- THE TASK -
Return an exact copy of the data, starting at its first line and ending at the line that contains "para qué sirve?**", minus any pictures.

═════ TASK INPUT ═════

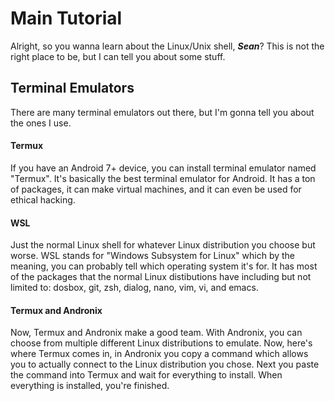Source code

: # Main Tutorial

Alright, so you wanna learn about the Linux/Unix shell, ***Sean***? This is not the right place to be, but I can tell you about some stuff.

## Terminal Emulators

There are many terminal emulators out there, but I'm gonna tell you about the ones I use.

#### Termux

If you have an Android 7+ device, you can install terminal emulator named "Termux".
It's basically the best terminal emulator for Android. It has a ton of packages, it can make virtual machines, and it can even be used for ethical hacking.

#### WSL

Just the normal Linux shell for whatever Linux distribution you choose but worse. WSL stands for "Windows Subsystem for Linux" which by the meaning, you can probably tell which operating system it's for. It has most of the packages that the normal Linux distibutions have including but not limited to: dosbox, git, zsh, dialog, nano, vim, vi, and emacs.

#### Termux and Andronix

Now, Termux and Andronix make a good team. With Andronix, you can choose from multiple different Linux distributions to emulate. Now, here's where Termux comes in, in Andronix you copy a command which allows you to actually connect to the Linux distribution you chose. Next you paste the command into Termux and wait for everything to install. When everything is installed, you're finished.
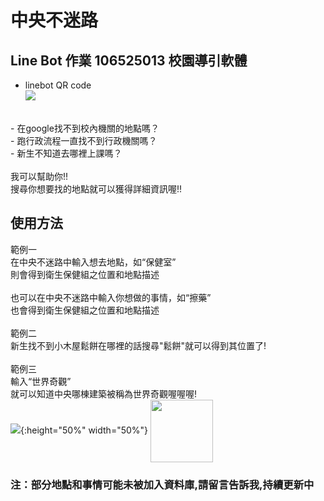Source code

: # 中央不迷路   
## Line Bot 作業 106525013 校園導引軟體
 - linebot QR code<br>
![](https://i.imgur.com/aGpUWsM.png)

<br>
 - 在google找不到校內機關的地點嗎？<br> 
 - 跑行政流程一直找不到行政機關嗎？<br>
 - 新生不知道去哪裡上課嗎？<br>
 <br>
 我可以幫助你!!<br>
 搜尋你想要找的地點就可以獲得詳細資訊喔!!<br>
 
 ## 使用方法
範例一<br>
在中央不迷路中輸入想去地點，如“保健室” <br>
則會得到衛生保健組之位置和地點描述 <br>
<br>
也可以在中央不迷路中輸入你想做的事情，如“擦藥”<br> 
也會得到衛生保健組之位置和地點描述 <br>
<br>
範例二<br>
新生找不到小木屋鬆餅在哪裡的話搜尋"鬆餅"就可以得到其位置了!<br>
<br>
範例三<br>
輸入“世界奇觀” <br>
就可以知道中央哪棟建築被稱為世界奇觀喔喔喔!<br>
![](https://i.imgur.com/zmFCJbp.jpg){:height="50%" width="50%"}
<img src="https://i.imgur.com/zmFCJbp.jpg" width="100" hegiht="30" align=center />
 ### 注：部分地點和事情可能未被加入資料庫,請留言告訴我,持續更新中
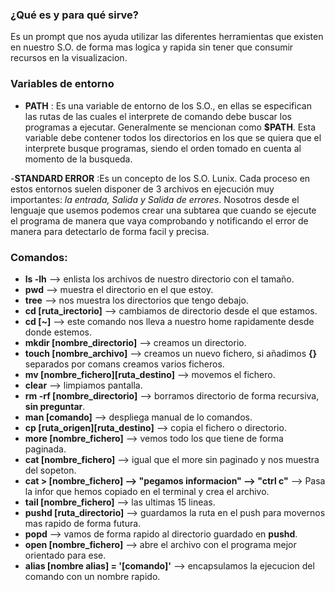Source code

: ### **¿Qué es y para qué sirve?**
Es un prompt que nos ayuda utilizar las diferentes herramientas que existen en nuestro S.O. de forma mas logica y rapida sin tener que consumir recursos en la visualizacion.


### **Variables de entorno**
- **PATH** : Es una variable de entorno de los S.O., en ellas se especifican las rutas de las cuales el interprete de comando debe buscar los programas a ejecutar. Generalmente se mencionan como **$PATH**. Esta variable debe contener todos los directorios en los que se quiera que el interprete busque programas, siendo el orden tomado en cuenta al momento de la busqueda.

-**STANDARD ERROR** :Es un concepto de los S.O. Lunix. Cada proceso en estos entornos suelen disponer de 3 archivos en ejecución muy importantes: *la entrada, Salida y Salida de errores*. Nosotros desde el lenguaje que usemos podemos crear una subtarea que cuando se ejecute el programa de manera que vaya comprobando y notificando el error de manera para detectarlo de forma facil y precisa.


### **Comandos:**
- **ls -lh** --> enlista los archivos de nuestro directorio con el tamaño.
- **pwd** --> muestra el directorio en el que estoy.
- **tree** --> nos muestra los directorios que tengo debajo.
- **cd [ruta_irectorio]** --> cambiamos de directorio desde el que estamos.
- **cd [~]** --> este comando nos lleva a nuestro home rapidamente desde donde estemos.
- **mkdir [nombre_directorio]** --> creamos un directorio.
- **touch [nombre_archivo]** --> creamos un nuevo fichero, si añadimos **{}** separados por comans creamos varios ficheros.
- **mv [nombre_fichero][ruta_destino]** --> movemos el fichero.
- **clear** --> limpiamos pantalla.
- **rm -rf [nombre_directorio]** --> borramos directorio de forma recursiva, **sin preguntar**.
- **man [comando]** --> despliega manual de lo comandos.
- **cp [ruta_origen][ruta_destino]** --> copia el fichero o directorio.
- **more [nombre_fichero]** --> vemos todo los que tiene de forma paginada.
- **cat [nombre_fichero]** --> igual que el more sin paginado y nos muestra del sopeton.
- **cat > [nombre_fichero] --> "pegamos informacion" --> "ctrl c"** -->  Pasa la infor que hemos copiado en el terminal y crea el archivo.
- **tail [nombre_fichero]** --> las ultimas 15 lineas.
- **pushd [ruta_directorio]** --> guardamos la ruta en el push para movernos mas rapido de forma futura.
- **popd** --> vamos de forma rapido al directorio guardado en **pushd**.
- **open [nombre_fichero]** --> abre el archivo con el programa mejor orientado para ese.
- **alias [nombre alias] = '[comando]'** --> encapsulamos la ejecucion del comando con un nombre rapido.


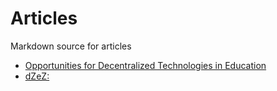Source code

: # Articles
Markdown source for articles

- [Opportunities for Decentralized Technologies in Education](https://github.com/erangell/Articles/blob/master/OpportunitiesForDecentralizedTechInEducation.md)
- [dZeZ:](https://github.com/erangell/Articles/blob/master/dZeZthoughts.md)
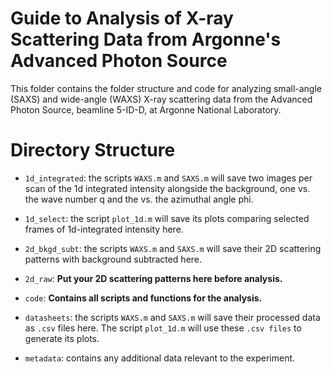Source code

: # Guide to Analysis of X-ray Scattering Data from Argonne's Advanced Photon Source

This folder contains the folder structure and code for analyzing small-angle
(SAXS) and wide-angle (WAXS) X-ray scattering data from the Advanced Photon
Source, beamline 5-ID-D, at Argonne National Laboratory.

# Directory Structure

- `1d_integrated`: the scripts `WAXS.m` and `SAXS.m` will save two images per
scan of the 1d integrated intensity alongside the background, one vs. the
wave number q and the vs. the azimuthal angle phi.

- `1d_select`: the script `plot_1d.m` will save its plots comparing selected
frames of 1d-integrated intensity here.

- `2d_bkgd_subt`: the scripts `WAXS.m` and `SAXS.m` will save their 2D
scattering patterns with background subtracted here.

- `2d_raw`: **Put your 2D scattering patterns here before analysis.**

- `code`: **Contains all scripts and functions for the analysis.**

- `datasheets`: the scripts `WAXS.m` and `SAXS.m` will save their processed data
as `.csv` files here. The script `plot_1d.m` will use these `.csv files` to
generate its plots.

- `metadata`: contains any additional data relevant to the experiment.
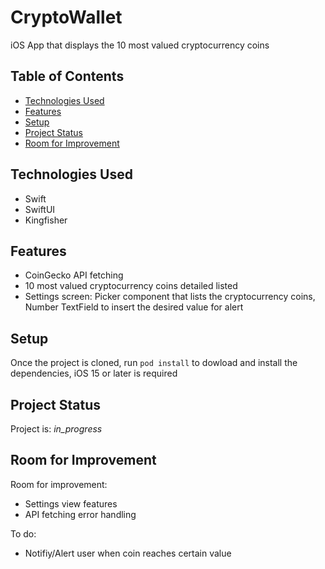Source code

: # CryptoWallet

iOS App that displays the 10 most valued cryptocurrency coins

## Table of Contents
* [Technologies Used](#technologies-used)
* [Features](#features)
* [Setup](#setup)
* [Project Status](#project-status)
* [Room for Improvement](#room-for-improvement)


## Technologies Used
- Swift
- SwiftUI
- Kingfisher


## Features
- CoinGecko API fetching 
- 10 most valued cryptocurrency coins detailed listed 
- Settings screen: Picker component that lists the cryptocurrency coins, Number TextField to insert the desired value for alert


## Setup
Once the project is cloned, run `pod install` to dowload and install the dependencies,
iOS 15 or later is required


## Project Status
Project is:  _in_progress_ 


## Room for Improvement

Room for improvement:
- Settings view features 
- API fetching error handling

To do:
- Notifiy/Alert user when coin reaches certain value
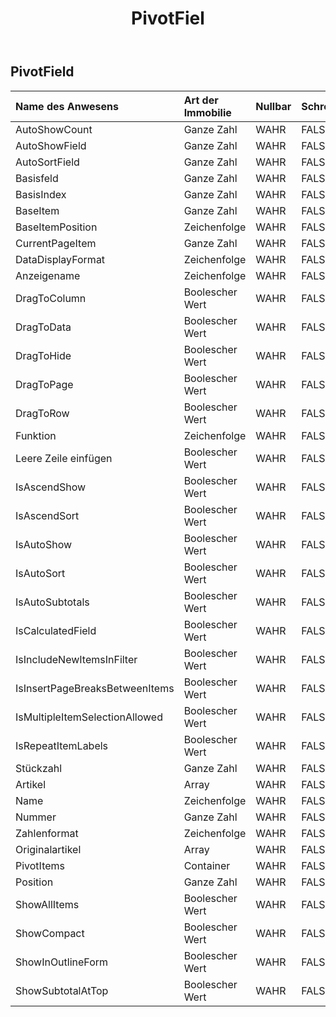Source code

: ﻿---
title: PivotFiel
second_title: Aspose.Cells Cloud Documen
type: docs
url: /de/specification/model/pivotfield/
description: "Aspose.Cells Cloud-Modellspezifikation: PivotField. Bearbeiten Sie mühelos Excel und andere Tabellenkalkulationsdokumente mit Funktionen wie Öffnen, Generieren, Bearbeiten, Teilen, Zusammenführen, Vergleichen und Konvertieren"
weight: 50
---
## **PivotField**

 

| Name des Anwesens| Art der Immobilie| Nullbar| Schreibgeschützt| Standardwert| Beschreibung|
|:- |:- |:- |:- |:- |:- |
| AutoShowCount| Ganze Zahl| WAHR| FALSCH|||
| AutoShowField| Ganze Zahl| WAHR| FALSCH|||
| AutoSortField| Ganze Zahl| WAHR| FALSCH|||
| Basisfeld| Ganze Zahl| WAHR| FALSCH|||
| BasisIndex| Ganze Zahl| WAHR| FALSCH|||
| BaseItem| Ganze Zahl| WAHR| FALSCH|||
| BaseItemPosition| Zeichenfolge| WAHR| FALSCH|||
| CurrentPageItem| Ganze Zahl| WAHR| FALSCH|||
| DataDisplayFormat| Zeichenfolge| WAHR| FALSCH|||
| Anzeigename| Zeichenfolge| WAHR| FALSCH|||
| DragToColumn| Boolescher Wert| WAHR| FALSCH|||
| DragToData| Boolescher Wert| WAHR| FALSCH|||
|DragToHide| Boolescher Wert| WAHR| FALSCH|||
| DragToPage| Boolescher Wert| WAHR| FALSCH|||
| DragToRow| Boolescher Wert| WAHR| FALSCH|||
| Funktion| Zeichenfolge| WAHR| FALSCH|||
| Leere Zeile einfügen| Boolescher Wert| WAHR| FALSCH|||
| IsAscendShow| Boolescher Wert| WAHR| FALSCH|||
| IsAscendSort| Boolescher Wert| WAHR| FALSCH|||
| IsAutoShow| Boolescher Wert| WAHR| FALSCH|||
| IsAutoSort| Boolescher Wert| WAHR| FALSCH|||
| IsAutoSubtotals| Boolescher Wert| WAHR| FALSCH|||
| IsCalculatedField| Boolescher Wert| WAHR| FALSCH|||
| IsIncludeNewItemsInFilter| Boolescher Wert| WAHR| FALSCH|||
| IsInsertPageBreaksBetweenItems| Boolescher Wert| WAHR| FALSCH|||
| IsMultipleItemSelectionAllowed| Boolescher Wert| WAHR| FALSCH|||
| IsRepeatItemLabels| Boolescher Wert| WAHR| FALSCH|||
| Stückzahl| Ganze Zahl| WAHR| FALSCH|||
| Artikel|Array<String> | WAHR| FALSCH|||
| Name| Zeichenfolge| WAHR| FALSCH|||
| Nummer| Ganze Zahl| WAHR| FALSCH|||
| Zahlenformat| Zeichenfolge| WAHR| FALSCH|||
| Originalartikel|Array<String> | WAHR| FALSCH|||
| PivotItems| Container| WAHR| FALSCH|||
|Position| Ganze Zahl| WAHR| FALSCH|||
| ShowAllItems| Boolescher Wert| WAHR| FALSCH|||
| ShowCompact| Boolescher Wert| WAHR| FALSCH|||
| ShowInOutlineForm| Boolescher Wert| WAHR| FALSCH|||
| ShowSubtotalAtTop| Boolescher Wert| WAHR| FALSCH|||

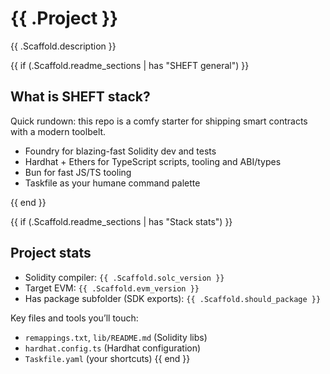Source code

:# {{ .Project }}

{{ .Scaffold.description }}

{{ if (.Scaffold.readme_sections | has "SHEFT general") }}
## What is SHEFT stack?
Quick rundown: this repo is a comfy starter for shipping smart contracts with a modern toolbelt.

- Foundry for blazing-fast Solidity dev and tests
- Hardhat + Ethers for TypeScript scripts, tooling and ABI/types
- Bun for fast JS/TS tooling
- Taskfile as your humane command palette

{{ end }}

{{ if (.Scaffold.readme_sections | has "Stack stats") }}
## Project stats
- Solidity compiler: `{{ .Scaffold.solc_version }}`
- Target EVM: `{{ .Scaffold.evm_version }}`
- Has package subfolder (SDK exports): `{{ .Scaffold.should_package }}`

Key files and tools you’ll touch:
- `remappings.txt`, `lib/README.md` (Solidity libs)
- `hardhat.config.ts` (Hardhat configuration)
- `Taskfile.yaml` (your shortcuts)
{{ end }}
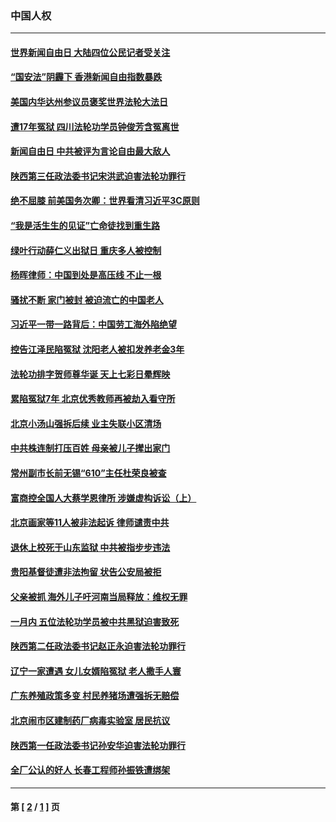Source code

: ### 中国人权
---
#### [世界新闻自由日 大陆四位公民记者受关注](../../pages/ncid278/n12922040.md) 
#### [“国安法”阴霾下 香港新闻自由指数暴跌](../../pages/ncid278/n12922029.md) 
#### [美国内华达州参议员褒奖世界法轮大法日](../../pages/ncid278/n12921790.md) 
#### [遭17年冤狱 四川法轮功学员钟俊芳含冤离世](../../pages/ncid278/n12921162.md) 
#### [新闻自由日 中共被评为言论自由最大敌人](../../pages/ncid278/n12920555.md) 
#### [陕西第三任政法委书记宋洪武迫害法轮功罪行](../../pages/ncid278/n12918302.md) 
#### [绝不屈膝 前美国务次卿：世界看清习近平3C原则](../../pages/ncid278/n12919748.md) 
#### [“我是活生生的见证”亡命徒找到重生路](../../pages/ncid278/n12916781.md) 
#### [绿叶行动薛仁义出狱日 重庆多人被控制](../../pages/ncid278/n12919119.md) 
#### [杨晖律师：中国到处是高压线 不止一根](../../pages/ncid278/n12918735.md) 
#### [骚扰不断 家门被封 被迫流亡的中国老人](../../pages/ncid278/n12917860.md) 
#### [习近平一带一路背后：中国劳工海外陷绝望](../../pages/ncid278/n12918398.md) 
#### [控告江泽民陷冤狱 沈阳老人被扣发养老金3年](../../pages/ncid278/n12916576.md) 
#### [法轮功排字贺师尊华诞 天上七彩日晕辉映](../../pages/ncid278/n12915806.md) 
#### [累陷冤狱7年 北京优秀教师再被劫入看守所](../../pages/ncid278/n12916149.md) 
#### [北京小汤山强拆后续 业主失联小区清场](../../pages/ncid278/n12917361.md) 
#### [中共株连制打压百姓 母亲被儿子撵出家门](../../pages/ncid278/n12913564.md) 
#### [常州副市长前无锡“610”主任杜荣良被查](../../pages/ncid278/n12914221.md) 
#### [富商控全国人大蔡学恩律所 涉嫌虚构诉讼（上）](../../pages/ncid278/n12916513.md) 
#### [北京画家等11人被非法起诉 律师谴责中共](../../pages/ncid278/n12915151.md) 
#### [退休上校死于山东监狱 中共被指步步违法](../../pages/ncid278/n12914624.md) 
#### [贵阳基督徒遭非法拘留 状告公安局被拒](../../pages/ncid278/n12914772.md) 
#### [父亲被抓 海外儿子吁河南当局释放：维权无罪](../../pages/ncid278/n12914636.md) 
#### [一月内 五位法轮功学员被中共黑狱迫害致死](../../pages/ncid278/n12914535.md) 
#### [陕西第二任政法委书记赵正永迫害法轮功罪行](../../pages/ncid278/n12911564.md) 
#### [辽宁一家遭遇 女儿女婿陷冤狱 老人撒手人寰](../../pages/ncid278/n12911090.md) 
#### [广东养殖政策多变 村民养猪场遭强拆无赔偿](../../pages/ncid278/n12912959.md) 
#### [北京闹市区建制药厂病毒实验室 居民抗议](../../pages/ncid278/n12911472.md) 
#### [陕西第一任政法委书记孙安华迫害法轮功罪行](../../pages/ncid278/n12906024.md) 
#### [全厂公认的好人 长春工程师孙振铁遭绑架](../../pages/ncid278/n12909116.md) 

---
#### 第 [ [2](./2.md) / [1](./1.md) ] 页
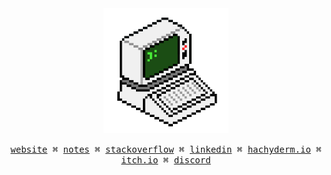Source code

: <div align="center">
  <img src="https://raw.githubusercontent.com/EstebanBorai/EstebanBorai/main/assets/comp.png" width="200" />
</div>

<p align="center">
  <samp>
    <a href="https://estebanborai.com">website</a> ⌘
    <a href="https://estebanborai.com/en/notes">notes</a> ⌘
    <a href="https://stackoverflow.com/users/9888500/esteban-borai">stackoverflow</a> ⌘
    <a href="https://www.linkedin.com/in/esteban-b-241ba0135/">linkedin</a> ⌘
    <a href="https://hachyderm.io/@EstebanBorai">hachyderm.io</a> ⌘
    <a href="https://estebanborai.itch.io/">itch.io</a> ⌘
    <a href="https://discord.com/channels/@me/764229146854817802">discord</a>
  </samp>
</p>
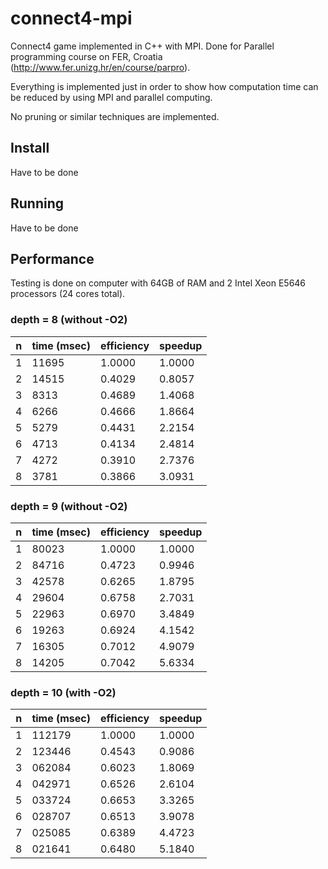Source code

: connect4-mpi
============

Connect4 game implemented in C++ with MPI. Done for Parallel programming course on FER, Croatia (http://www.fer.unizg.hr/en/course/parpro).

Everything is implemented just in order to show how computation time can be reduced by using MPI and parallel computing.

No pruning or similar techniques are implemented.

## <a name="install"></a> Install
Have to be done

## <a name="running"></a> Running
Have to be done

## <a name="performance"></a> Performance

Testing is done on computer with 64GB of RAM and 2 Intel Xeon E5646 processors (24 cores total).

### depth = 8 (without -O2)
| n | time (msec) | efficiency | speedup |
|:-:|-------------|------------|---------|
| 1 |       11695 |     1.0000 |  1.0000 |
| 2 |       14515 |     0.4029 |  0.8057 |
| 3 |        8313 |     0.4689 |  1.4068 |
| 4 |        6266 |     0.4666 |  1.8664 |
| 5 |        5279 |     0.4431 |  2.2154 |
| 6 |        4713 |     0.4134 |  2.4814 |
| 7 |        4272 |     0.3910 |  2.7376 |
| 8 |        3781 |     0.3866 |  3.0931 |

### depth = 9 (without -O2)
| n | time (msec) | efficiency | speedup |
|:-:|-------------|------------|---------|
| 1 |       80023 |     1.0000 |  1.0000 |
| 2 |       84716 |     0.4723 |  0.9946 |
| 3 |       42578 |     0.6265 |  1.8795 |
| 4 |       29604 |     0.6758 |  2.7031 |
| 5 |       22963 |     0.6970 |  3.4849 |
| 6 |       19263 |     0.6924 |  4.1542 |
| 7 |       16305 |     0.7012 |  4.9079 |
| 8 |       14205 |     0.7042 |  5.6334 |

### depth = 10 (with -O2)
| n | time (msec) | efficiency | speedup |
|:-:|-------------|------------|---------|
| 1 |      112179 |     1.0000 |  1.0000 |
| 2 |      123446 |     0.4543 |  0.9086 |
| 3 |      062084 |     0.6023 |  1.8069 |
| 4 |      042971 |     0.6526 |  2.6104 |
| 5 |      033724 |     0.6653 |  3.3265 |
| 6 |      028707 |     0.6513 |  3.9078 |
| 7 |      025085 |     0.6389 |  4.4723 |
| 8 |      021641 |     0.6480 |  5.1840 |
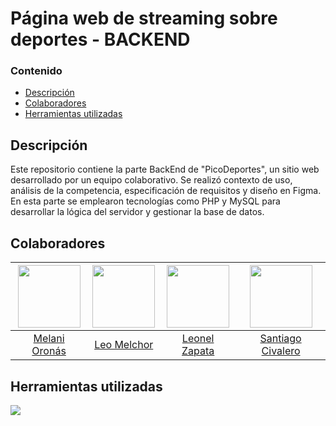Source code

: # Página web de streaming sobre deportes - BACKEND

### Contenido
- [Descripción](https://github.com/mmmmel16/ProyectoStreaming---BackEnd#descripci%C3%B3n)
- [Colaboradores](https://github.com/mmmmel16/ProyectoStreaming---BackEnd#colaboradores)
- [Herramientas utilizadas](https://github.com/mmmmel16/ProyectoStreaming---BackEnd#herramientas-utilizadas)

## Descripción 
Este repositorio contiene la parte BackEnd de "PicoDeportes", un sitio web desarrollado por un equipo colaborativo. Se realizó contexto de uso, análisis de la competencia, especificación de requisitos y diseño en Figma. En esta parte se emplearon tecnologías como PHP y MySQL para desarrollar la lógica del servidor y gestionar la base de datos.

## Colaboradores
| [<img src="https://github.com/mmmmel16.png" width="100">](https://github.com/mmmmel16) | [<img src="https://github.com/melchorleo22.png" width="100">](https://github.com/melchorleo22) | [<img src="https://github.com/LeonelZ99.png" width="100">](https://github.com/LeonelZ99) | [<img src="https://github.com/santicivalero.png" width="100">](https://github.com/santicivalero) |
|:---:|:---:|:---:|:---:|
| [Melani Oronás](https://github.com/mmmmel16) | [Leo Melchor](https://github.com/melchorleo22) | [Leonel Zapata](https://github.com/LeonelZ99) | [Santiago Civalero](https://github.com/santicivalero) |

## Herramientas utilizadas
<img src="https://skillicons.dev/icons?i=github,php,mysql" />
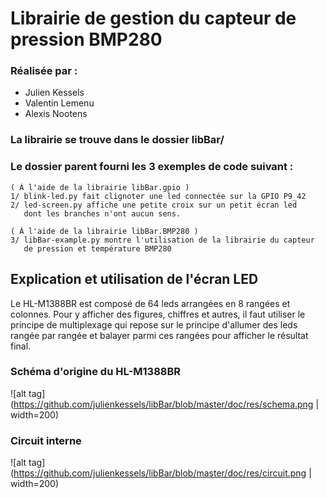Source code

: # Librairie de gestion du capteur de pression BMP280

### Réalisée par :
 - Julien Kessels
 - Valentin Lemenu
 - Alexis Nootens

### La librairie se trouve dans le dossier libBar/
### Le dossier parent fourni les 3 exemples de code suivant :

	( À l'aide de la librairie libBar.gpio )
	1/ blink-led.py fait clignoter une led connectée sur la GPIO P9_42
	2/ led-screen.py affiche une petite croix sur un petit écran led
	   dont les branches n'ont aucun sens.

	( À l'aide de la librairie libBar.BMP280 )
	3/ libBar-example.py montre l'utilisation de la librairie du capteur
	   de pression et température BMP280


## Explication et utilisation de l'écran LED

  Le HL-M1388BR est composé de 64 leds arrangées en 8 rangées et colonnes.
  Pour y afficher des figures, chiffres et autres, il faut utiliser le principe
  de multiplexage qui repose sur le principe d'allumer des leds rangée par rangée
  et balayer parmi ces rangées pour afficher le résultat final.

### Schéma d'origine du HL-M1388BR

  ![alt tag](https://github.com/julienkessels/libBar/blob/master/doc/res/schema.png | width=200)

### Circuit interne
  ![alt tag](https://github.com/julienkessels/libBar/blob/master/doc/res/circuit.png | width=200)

═════

- SOLVED EXERCISE -
Source code

: # Main Tutorial

Alright, so you wanna learn about the Linux/Unix shell, ***Sean***? This is not the right place to be, but I can tell you about some stuff.

## Terminal Emulators

There are many terminal emulators out there, but I'm gonna tell you about the ones I use.

#### Termux

If you have an Android 7+ device, you can install terminal emulator named "Termux".
It's basically the best terminal emulator for Android. It has a ton of packages, it can make virtual machines, and it can even be used for ethical hacking.

#### WSL

Just the normal Linux shell for whatever Linux distribution you choose but worse. WSL stands for "Windows Subsystem for Linux" which by the meaning, you can probably tell which operating system it's for. It has most of the packages that the normal Linux distibutions have including but not limited to: dosbox, git, zsh, dialog, nano, vim, vi, and emacs.

#### Termux and Andronix

Now, Termux and Andronix make a good team. With Andronix, you can choose from multiple different Linux distributions to emulate. Now, here's where Termux comes in, in Andronix you copy a command which allows you to actually connect to the Linux distribution you chose. Next you paste the command into Termux and wait for everything to install. When everything is installed, you're finished.
Source code

: # 中央不迷路   
## Line Bot 作業 106525013 校園導引軟體
 - linebot QR code<br>
![](https://i.imgur.com/aGpUWsM.png)

<br>
 - 在google找不到校內機關的地點嗎？<br> 
 - 跑行政流程一直找不到行政機關嗎？<br>
 - 新生不知道去哪裡上課嗎？<br>
 <br>
 我可以幫助你!!<br>
 搜尋你想要找的地點就可以獲得詳細資訊喔!!<br>
 
 ## 使用方法
範例一<br>
在中央不迷路中輸入想去地點，如“保健室” <br>
則會得到衛生保健組之位置和地點描述 <br>
<br>
也可以在中央不迷路中輸入你想做的事情，如“擦藥”<br> 
也會得到衛生保健組之位置和地點描述 <br>
<br>
範例二<br>
新生找不到小木屋鬆餅在哪裡的話搜尋"鬆餅"就可以得到其位置了!<br>
<br>
範例三<br>
輸入“世界奇觀” <br>
就可以知道中央哪棟建築被稱為世界奇觀喔喔喔!<br>
![](https://i.imgur.com/zmFCJbp.jpg){:height="50%" width="50%"}
<img src="https://i.imgur.com/zmFCJbp.jpg" width="100" hegiht="30" align=center />
 ### 注：部分地點和事情可能未被加入資料庫,請留言告訴我,持續更新中
Source code

: ### **¿Qué es y para qué sirve?**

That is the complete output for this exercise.